Все события разворачиваются по воле женщины – Лики. В героине Олеси Казанцевой переплетается детская соблазнительность набоковской Лолиты с женской зрелостью, упорством и независимостью. Лика у Баргмана – девочка шестнадцати лет, в белом платье с воротничком, с наивным, открытым взглядом, чуть приоткрытым ртом, к которому периодически тянется указательный палец – в ней на глазах у зрителей происходит тот трепетный процесс внутренних метаморфоз, когда девочка превращается в девушку, а позже – и в женщину. Ещё в совсем юном возрасте она задумывается о других – этот шаг к внутреннему перевороту достигается благодаря упрёкам Марата: «Надо приносить людям пользу целый день, без устали, поняла?..» Эти слова стали лейтмотивом всего её жизненного пути, и в 30, и в 40. И хочется высказать предположение, что спасение режиссёр видит в гуманизме, в стремлении помочь человеку.
В главном герое Александр Баргман «высекает» свежие черты – этот Марат приобретает нервозность, вспыльчивость. В чёрном кожаном плаще он прямо врывается квартиру Лики, изголодавшийся по нежности и заботе. Намеренно насмешливо при разговоре о «стишатах» Леонидика замечает, что «народ о любви обожает». Он тот самый Медведь из шварцовской сказки «Обыкновенное чудо», который отказался, потому что любил. И причина его несчастья и «бедности» – желание вернуть прошлое, вместо того чтобы начинать строить своё настоящее. Марат в спектакле Баргмана – это собирательный образ людей, переживших войну, но инстинктивно не позволяющих себе комфорта – и новизны.
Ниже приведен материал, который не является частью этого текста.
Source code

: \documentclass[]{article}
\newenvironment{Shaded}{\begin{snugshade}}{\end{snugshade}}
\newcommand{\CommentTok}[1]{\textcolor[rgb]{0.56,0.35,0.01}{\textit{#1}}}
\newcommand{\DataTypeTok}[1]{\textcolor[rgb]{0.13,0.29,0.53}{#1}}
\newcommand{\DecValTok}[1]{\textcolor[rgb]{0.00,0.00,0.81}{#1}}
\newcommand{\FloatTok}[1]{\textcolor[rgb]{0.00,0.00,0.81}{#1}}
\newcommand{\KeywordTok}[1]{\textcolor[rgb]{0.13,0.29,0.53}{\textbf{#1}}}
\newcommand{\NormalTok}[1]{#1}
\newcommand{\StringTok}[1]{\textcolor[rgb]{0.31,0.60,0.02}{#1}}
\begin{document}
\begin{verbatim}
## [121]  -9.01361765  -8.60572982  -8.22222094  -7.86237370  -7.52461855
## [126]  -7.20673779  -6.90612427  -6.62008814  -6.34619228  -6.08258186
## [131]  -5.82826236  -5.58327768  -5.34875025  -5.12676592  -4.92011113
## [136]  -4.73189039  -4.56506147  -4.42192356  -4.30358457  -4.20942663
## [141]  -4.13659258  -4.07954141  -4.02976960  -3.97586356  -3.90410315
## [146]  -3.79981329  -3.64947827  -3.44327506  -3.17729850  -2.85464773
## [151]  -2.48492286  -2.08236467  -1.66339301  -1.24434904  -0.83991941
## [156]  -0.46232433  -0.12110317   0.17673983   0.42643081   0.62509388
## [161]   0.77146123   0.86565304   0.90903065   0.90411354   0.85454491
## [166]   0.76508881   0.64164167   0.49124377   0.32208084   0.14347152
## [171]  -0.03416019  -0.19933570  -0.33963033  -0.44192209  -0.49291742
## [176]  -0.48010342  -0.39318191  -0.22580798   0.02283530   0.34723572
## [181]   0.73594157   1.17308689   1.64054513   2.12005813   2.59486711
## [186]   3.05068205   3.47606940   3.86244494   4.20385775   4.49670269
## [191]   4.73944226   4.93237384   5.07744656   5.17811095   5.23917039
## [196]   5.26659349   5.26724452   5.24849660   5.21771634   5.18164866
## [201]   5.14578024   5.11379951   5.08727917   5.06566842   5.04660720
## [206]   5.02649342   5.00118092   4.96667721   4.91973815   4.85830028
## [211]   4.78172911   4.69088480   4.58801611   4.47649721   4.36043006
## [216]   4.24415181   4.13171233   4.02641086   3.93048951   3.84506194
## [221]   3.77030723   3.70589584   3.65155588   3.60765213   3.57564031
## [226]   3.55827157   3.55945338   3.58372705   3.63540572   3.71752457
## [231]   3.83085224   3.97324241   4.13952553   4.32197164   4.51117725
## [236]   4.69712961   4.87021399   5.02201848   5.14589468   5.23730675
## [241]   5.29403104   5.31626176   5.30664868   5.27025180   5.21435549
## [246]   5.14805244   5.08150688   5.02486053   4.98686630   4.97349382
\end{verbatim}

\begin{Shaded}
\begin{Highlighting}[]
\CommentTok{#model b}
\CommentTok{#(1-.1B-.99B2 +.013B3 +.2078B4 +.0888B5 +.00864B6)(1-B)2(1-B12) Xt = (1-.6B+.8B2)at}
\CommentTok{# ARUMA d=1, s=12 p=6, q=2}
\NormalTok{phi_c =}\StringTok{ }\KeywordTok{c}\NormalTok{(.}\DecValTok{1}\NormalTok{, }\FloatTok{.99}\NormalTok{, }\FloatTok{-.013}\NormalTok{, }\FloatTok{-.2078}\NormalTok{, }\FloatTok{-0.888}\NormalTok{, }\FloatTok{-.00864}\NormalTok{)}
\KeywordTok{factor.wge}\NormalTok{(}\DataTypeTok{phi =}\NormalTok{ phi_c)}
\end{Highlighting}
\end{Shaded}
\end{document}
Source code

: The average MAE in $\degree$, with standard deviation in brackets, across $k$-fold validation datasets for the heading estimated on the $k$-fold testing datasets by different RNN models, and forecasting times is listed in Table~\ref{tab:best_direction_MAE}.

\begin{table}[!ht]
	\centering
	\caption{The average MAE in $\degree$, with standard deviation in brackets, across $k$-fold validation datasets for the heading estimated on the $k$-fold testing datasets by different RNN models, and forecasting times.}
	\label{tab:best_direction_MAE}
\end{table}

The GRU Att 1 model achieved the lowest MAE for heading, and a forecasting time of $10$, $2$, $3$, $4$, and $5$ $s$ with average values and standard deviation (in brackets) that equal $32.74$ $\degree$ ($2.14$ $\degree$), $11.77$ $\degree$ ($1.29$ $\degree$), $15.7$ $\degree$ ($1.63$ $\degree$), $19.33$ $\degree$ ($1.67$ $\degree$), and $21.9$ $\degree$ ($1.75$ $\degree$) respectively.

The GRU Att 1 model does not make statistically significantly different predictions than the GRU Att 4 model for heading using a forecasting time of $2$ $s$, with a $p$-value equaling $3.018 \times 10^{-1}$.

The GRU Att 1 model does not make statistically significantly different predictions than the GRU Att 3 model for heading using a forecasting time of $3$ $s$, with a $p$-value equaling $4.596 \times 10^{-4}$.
Финальный акт наполнен ощущением чуда. Под Новый год Марат навсегда возвращается к Лике, и она, конечно, его принимает. Принимает не любимого мужчину, а родного человека, как и Леонидика. И происходит воссоединение не Марата и Лики, а всей троицы – их дружеская связь не рвется. Так наивно написано у Александра Арбузова, и так же поставлен спектакль. Но удивительно – такому обороту событий веришь. Веришь, что все так же они будут вместе, как и в ту страшную весну, но охваченные уже не военной стихией, а спокойствием за завтрашний день.